#### What to work on
Start at the line with "Our implementation for" in the records below, stop at the line with "from another class.", and return every line in that span exactly, the two end lines included.

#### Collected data

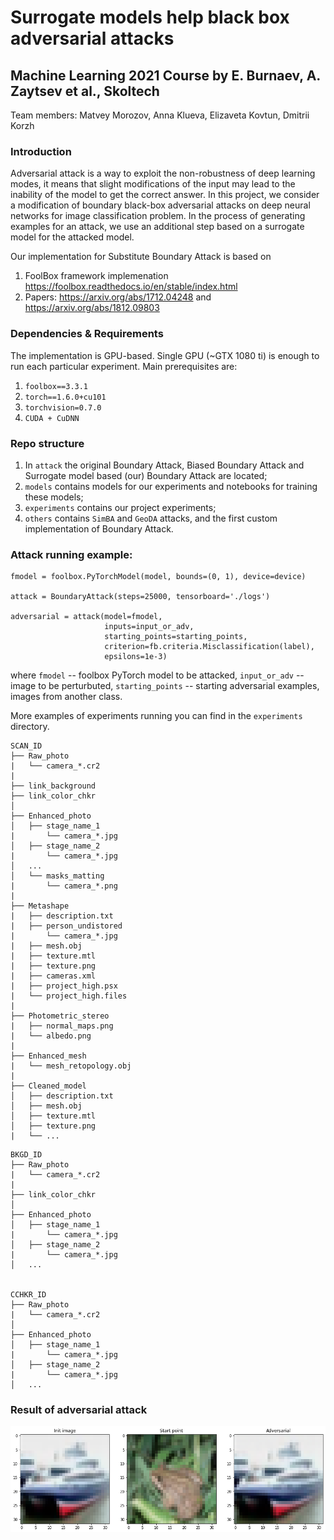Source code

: # Surrogate models help black box adversarial attacks
## Machine Learning 2021 Course by E. Burnaev, A. Zaytsev et al., Skoltech

Team members: Matvey Morozov, Anna Klueva, Elizaveta Kovtun, Dmitrii Korzh

### Introduction

Adversarial attack is a way to exploit the non-robustness of deep learning modes, it means that slight modifications of the input may lead to the inability of the model to get the correct answer. In this project, we consider a modification of boundary black-box adversarial attacks on deep neural networks for image classification problem. In the process of generating examples for an attack, we use an additional step based on a surrogate model for the attacked model.

Our implementation for Substitute Boundary Attack is based on 
1. FoolBox framework implemenation https://foolbox.readthedocs.io/en/stable/index.html
2. Papers: https://arxiv.org/abs/1712.04248 and https://arxiv.org/abs/1812.09803

### Dependencies & Requirements

The implementation is GPU-based. Single GPU (~GTX 1080 ti) is enough to run each particular experiment. Main prerequisites are:

1. `foolbox==3.3.1`
2. `torch==1.6.0+cu101`
3. `torchvision=0.7.0`
4. `CUDA + CuDNN`

### Repo structure
1. In `attack` the original Boundary Attack, Biased Boundary Attack and Surrogate model based (our) Boundary Attack are located;
2. `models` contains models for our experiments and notebooks for training these models;
3. `experiments` contains our project experiments;
4. `others` contains `SimBA` and `GeoDA` attacks, and the first custom implementation of Boundary Attack.


### Attack running example:

```
fmodel = foolbox.PyTorchModel(model, bounds=(0, 1), device=device)

attack = BoundaryAttack(steps=25000, tensorboard='./logs')

adversarial = attack(model=fmodel, 
                     inputs=input_or_adv, 
                     starting_points=starting_points, 
                     criterion=fb.criteria.Misclassification(label), 
                     epsilons=1e-3)
```
where `fmodel` -- foolbox PyTorch model to be attacked, `input_or_adv` -- image to be perturbuted, `starting_points` -- starting adversarial examples, images from another class.
 
More examples of experiments running you can find in the `experiments` directory.

```
SCAN_ID
├── Raw_photo
|   └── camera_*.cr2
|
├── link_background
├── link_color_chkr
│
├── Enhanced_photo
│   ├── stage_name_1
|       └── camera_*.jpg
│   ├── stage_name_2
|       └── camera_*.jpg
│   ...
│   └── masks_matting
|       └── camera_*.png
|
├── Metashape
|   ├── description.txt
|   ├── person_undistored
|       └── camera_*.jpg
|   ├── mesh.obj
|   ├── texture.mtl
|   ├── texture.png
|   ├── cameras.xml
|   ├── project_high.psx
|   └── project_high.files
|
├── Photometric_stereo
|   ├── normal_maps.png
|   └── albedo.png
|
├── Enhanced_mesh
|   └── mesh_retopology.obj
|
├── Cleaned_model
│   ├── description.txt
│   ├── mesh.obj
│   ├── texture.mtl
│   ├── texture.png
|   └── ...
```

```
BKGD_ID
├── Raw_photo
|   └── camera_*.cr2
|
├── link_color_chkr
│
├── Enhanced_photo
│   ├── stage_name_1
|       └── camera_*.jpg
│   ├── stage_name_2
|       └── camera_*.jpg
│   ...


CCHKR_ID
├── Raw_photo
|   └── camera_*.cr2
│
├── Enhanced_photo
│   ├── stage_name_1
|       └── camera_*.jpg
│   ├── stage_name_2
|       └── camera_*.jpg
│   ...
```

### Result of adversarial attack
 
<p align="center"><img src="examples/example.png" width="650"/></p>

#### Result of this exercise
Our implementation for Substitute Boundary Attack is based on 
1. FoolBox framework implemenation https://foolbox.readthedocs.io/en/stable/index.html
2. Papers: https://arxiv.org/abs/1712.04248 and https://arxiv.org/abs/1812.09803

### Dependencies & Requirements

The implementation is GPU-based. Single GPU (~GTX 1080 ti) is enough to run each particular experiment. Main prerequisites are:

1. `foolbox==3.3.1`
2. `torch==1.6.0+cu101`
3. `torchvision=0.7.0`
4. `CUDA + CuDNN`

### Repo structure
1. In `attack` the original Boundary Attack, Biased Boundary Attack and Surrogate model based (our) Boundary Attack are located;
2. `models` contains models for our experiments and notebooks for training these models;
3. `experiments` contains our project experiments;
4. `others` contains `SimBA` and `GeoDA` attacks, and the first custom implementation of Boundary Attack.


### Attack running example:

```
fmodel = foolbox.PyTorchModel(model, bounds=(0, 1), device=device)

attack = BoundaryAttack(steps=25000, tensorboard='./logs')

adversarial = attack(model=fmodel, 
                     inputs=input_or_adv, 
                     starting_points=starting_points, 
                     criterion=fb.criteria.Misclassification(label), 
                     epsilons=1e-3)
```
where `fmodel` -- foolbox PyTorch model to be attacked, `input_or_adv` -- image to be perturbuted, `starting_points` -- starting adversarial examples, images from another class.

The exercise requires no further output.